Posteroanterior Radiograph Tracings
The major use of posteroanterior skull radiograph tracings is for the identification of facial asymmetries. By constructing a series of horizontal and vertical reference planes the exact extent of the asymmetry can be readily demonstrated (Figure 2.7).

Figure 2.6 (a) Bolton standard template. (b) Jacobson proportional template.

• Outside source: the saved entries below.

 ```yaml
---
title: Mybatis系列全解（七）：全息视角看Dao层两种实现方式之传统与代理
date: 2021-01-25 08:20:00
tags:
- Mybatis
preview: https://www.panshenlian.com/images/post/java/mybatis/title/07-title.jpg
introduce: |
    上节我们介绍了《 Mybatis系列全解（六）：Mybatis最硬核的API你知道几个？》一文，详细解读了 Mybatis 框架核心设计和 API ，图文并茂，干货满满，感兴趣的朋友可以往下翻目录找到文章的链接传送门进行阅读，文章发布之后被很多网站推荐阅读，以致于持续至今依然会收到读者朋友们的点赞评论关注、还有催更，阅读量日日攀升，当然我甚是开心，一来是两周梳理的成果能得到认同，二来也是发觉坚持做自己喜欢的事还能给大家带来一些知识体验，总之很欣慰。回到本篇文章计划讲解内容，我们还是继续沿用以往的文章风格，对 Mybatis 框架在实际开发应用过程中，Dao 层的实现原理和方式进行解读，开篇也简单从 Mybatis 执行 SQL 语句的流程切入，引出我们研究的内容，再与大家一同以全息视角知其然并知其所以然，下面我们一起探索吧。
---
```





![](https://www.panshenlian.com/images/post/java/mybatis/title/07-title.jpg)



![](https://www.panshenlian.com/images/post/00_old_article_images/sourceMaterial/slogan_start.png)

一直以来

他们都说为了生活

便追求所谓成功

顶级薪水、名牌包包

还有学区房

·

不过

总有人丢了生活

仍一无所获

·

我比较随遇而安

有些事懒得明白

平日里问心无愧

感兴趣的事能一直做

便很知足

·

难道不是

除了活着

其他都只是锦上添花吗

Figure 2.7 (a) Posteroanterior cephalogram used in the assessment of facial asymmetry. Vertical (b) and horizontal (c) reference lines give an indication of the site of the asymmetry. See text for details.
In the vertical plane it is normal to draw a median reference line passing through the centre of the nasal bones, through the majority of the nasal septum (unless there is gross deviation) and this line when extended inferiorly should coincide with the midline of the upper central incisors, midline of the lower central incisors and the midpoint of the chin. Two more vertical reference planes should then be drawn, parallel to the median reference line, and forming a tangent to the most lateral point of the contour of the maxillary tuberosity region. Moving further laterally, additional vertical lines should be drawn, again parallel to the median reference line, and passing as a tangent to the most lateral point of the gonial angle region on both sides of the face. As such the face has been divided up into four vertical segments which should be of equal transverse width.
A second series of lines is then drawn in the horizontal plane. The horizontal reference plane should be taken as a line which passes as a tangent to the lower border of the infra-orbital margins, and ideally this should intersect the median vertical plane at a right angle. The second and third lines, should link both inferior borders of the right and left tuberosities and the gonial angles respectively, revealing any horizontal discrepancies. Finally, lines drawn across the incisal edges of the upper and lower incisors represent the upper and lower occlusal planes as seen in the PA view.
Through a combination of these vertical and horizontal reference lines the exact source of bony and dental asymmetries can be identified. This form of analysis is particularly useful in identifying the presence and extent of any cants to the occlusal plane but is dependent on an accurately positioned cephalogram.
Orthopantomogram Tracing
Tracing of the orthopantomogram is not undertaken as part of routine assessment. However, when considering asymmetries in the lower border of the mandible a full tracing of the radiograph may prove useful. An example of a tracing is seen in Figure 2.8 where a tracing of the normal side of the radiograph has been superimposed on the abnormal side using the occlusal plane as a guide. The discrepancy of the mandibular borders can be seen readily (Figure 2.8b). In marked cases of mandibular asymmetry, a procedure to reduce the lower border of the mandible may be considered. This tracing can give information as to the extent of the bone to be removed and whether or not the inferior dental nerve is likely to need repositioning. The advent of CADCAM milling machines linked to three-dimensional CT scans have largely superseded this method of planning, however, tracing the orthopantomogram provides a simple approach when such techniques are unavailable.

Figure 2.8 (a) Orthopantomogram tracing of a patient with hemimandibular hyperplasia. (b) The “normal” side tracing has been superimposed over the “abnormal” side, using the occlusal plane as a reference, indicating the extent of bone removal necessary to achieve a symmetrical lower border to the mandible and that repositioning of the dentoalveolar nerve would be required.